_Your task_. Write the data out again exactly and in full.

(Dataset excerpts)

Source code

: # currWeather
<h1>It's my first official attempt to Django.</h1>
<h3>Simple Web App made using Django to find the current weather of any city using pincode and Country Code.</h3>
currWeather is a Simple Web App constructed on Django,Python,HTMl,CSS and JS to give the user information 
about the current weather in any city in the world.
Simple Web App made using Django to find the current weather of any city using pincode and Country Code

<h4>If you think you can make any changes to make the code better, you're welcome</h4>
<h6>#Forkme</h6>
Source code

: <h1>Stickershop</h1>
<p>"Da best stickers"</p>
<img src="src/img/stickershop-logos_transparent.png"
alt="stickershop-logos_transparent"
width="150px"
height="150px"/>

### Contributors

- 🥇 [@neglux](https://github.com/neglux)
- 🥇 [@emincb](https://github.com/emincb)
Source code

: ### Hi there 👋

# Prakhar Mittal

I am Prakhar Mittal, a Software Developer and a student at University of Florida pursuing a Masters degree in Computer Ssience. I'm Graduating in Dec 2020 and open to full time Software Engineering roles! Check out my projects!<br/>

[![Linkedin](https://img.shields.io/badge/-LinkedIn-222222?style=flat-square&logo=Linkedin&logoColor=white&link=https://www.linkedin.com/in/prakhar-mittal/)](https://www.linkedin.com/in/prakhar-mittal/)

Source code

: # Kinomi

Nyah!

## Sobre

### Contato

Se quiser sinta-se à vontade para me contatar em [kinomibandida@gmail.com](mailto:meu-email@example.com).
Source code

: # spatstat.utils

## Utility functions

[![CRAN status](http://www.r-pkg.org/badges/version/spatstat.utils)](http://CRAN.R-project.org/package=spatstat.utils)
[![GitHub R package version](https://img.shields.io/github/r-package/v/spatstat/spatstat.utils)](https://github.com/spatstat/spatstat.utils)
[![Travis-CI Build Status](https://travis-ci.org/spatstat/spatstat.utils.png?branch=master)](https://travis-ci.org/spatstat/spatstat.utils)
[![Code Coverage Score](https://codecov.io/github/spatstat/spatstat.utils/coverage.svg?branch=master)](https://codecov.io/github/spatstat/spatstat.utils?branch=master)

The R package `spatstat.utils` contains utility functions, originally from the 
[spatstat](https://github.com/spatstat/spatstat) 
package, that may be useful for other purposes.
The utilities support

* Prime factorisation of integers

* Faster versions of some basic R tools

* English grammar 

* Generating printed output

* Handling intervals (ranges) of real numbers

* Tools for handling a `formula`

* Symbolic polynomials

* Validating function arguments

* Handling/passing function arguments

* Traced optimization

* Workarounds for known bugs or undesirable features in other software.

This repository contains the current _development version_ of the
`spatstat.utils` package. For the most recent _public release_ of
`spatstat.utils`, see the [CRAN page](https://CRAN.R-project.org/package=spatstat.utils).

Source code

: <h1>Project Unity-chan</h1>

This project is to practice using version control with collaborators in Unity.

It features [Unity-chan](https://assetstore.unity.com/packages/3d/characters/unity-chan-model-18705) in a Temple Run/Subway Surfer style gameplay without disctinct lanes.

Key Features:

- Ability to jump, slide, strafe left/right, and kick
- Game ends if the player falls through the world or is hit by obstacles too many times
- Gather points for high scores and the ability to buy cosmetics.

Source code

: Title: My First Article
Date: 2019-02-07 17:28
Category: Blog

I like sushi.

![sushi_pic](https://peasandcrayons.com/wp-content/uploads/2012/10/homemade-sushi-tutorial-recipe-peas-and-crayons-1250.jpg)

_Your solution_.
Source code

: # currWeather
<h1>It's my first official attempt to Django.</h1>
<h3>Simple Web App made using Django to find the current weather of any city using pincode and Country Code.</h3>
currWeather is a Simple Web App constructed on Django,Python,HTMl,CSS and JS to give the user information 
about the current weather in any city in the world.
Simple Web App made using Django to find the current weather of any city using pincode and Country Code

<h4>If you think you can make any changes to make the code better, you're welcome</h4>
<h6>#Forkme</h6>
Source code

: <h1>Stickershop</h1>
<p>"Da best stickers"</p>
<img src="src/img/stickershop-logos_transparent.png"
alt="stickershop-logos_transparent"
width="150px"
height="150px"/>

### Contributors

- 🥇 [@neglux](https://github.com/neglux)
- 🥇 [@emincb](https://github.com/emincb)
Source code

: ### Hi there 👋

# Prakhar Mittal

I am Prakhar Mittal, a Software Developer and a student at University of Florida pursuing a Masters degree in Computer Ssience. I'm Graduating in Dec 2020 and open to full time Software Engineering roles! Check out my projects!<br/>

[![Linkedin](https://img.shields.io/badge/-LinkedIn-222222?style=flat-square&logo=Linkedin&logoColor=white&link=https://www.linkedin.com/in/prakhar-mittal/)](https://www.linkedin.com/in/prakhar-mittal/)

Source code

: # Kinomi

Nyah!

## Sobre

### Contato

Se quiser sinta-se à vontade para me contatar em [kinomibandida@gmail.com](mailto:meu-email@example.com).
Source code

: # spatstat.utils

## Utility functions

[![CRAN status](http://www.r-pkg.org/badges/version/spatstat.utils)](http://CRAN.R-project.org/package=spatstat.utils)
[![GitHub R package version](https://img.shields.io/github/r-package/v/spatstat/spatstat.utils)](https://github.com/spatstat/spatstat.utils)
[![Travis-CI Build Status](https://travis-ci.org/spatstat/spatstat.utils.png?branch=master)](https://travis-ci.org/spatstat/spatstat.utils)
[![Code Coverage Score](https://codecov.io/github/spatstat/spatstat.utils/coverage.svg?branch=master)](https://codecov.io/github/spatstat/spatstat.utils?branch=master)

The R package `spatstat.utils` contains utility functions, originally from the 
[spatstat](https://github.com/spatstat/spatstat) 
package, that may be useful for other purposes.
The utilities support

* Prime factorisation of integers

* Faster versions of some basic R tools

* English grammar 

* Generating printed output

* Handling intervals (ranges) of real numbers

* Tools for handling a `formula`

* Symbolic polynomials

* Validating function arguments

* Handling/passing function arguments

* Traced optimization

* Workarounds for known bugs or undesirable features in other software.

This repository contains the current _development version_ of the
`spatstat.utils` package. For the most recent _public release_ of
`spatstat.utils`, see the [CRAN page](https://CRAN.R-project.org/package=spatstat.utils).

Source code

: <h1>Project Unity-chan</h1>

This project is to practice using version control with collaborators in Unity.

It features [Unity-chan](https://assetstore.unity.com/packages/3d/characters/unity-chan-model-18705) in a Temple Run/Subway Surfer style gameplay without disctinct lanes.

Key Features:

- Ability to jump, slide, strafe left/right, and kick
- Game ends if the player falls through the world or is hit by obstacles too many times
- Gather points for high scores and the ability to buy cosmetics.

Source code

: Title: My First Article
Date: 2019-02-07 17:28
Category: Blog

I like sushi.

![sushi_pic](https://peasandcrayons.com/wp-content/uploads/2012/10/homemade-sushi-tutorial-recipe-peas-and-crayons-1250.jpg)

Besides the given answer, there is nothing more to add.